Quand va-t-on arrêter de considérer un diplôme, un bout de papier à la place de l’expérience, des expériences donc des experts… ? Quand va-t-on se rendre compte que si l’on demande à l'oiseau pourquoi et comment il chante, il gâchera son énergie à essayer d’expliquer et justifier et ne chantera donc pas ou peu et autrement à ce moment-là voire finira par ne plus chanter... Il est expert de son propre chant, comme l’arbre est expert de son propre fruit, comme l’humain est expert de ce qu’il est et que le système empêche d’être pour son propre intérêt parce que l’humain lui octroie encore ce pouvoir !

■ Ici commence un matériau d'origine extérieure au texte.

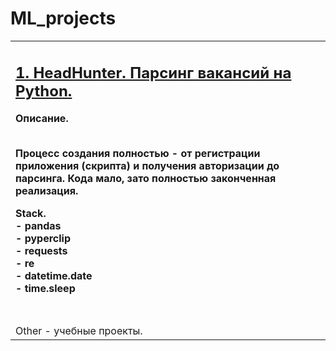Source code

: # ML_projects

<table width="100%" border="0">
  <tr>
    <td><h2><a href="https://github.com/ML-rus/ML_projects/tree/main/HeadHunter">1. HeadHunter. Парсинг вакансий на Python.</a></h2>
    <p><b>Описание.</p>
    <br>Процесс создания полностью - от регистрации приложения (скрипта) и получения авторизации  до парсинга. Кода мало, зато полностью законченная реализация.
    </p>
    <p><b>Stack.</b>
    <br>- pandas 
    <br>- pyperclip 
    <br>- requests
    <br>- re
    <br>- datetime.date
    <br>- time.sleep
    </p></td>
  </tr>
  <tr>
    <td>&nbsp;</td>
  </tr>
  <tr>
    <td>Other - учебные проекты.</td>
  </tr>
</table>
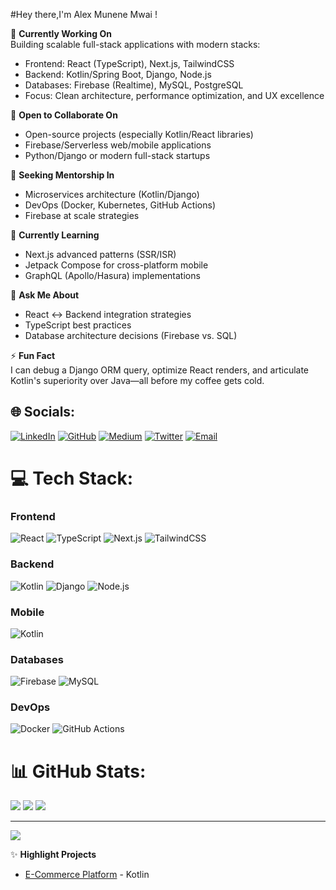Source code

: 
#Hey there,I'm Alex Munene Mwai !


🔭 **Currently Working On**  
Building scalable full-stack applications with modern stacks:
- Frontend: React (TypeScript), Next.js, TailwindCSS  
- Backend: Kotlin/Spring Boot, Django, Node.js  
- Databases: Firebase (Realtime), MySQL, PostgreSQL  
- Focus: Clean architecture, performance optimization, and UX excellence  

👯 **Open to Collaborate On**  
- Open-source projects (especially Kotlin/React libraries)  
- Firebase/Serverless web/mobile applications  
- Python/Django or modern full-stack startups  

🤝 **Seeking Mentorship In**  
- Microservices architecture (Kotlin/Django)  
- DevOps (Docker, Kubernetes, GitHub Actions)  
- Firebase at scale strategies  

🌱 **Currently Learning**  
- Next.js advanced patterns (SSR/ISR)  
- Jetpack Compose for cross-platform mobile  
- GraphQL (Apollo/Hasura) implementations  

💬 **Ask Me About**  
- React ↔ Backend integration strategies  
- TypeScript best practices  
- Database architecture decisions (Firebase vs. SQL)  

⚡ **Fun Fact**  
I can debug a Django ORM query, optimize React renders, and articulate Kotlin's superiority over Java—all before my coffee gets cold.

## 🌐 Socials:
[![LinkedIn](https://img.shields.io/badge/LinkedIn-0077B5?style=for-the-badge&logo=linkedin&logoColor=white)](https://linkedin.com/in/alex-munene-036a46361)
[![GitHub](https://img.shields.io/badge/GitHub-181717?style=for-the-badge&logo=github&logoColor=white)](https://github.com/AlexMunene-create)
[![Medium](https://img.shields.io/badge/Medium-12100E?style=for-the-badge&logo=medium&logoColor=white)](https://medium.com/@AlexMunene)
[![Twitter](https://img.shields.io/badge/Twitter-1DA1F2?style=for-the-badge&logo=twitter&logoColor=white)](https://x.com/@AlexMunene88815)
[![Email](https://img.shields.io/badge/Email-D14836?style=for-the-badge&logo=gmail&logoColor=white)](mailto:munenea925@gmail.com)

# 💻 Tech Stack:
### Frontend
![React](https://img.shields.io/badge/React-20232a?style=for-the-badge&logo=react&logoColor=61DAFB)
![TypeScript](https://img.shields.io/badge/TypeScript-007ACC?style=for-the-badge&logo=typescript&logoColor=white)
![Next.js](https://img.shields.io/badge/Next.js-000000?style=for-the-badge&logo=next.js&logoColor=white)
![TailwindCSS](https://img.shields.io/badge/Tailwind_CSS-38B2AC?style=for-the-badge&logo=tailwind-css&logoColor=white)

### Backend
![Kotlin](https://img.shields.io/badge/Kotlin-7F52FF?style=for-the-badge&logo=kotlin&logoColor=white)
![Django](https://img.shields.io/badge/Django-092E20?style=for-the-badge&logo=django&logoColor=white)
![Node.js](https://img.shields.io/badge/Node.js-339933?style=for-the-badge&logo=node.js&logoColor=white)

### Mobile
![Kotlin](https://img.shields.io/badge/Kotlin-7F52FF?style=for-the-badge&logo=kotlin&logoColor=white)

### Databases
![Firebase](https://img.shields.io/badge/Firebase-FFCA28?style=for-the-badge&logo=firebase&logoColor=black)
![MySQL](https://img.shields.io/badge/MySQL-4479A1?style=for-the-badge&logo=mysql&logoColor=white)

### DevOps
![Docker](https://img.shields.io/badge/Docker-2496ED?style=for-the-badge&logo=docker&logoColor=white)
![GitHub Actions](https://img.shields.io/badge/GitHub_Actions-2088FF?style=for-the-badge&logo=github-actions&logoColor=white)

# 📊 GitHub Stats:
![](https://github-readme-stats.vercel.app/api?username=AlexMunene-create&theme=dark&show_icons=true&hide_border=true&count_private=true)
![](https://github-readme-streak-stats.herokuapp.com/?user=AlexMunene-create&theme=dark&hide_border=true)
![](https://github-readme-stats.vercel.app/api/top-langs/?username=AlexMunene-create&theme=dark&hide_border=true&layout=compact&langs_count=6)



---
[![](https://visitcount.itsvg.in/api?id=AlexMunene-create&label=Profile%20Views&color=0&icon=5&pretty=true)](https://visitcount.itsvg.in)

✨ **Highlight Projects**  
- [E-Commerce Platform](https://github.com/AlexMunene-create/Market-Nest) -  Kotlin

En parlant de pouvoir, en plus d’installer le programme dans le cerveau, le système s'infiltre de plus en plus au sein du foyer, du privé... là où les virus sont les bienvenus au-delà de notre matière première car il veut performer pour savoir ce que l’on va penser pour éloigner  l'intuitif et créer dans notre environnement le chaos artificiel qui se manifestera par des étincelles masquées et là c'est le cas de le dire... Je ne me sens ni pro-masque, ni anti-masque... Je me sens responsable de logique et de bon sens et non plus de normalité imposable... Ce que l'on vit là a toujours été une norme à divers niveaux et cela se perpé-tuera peu importe le sujet... la phase d'éveil est palpable enfin !  Du moins je l'ai toujours espéré, senti et souhaité...

Et dire que l’on s'inquiète pour le programme scolaire (tiens donc, la programmation…), les cours en présentiel ou à distance, le retard scolaire… mais on en retard de bien autre chose hein les gars !!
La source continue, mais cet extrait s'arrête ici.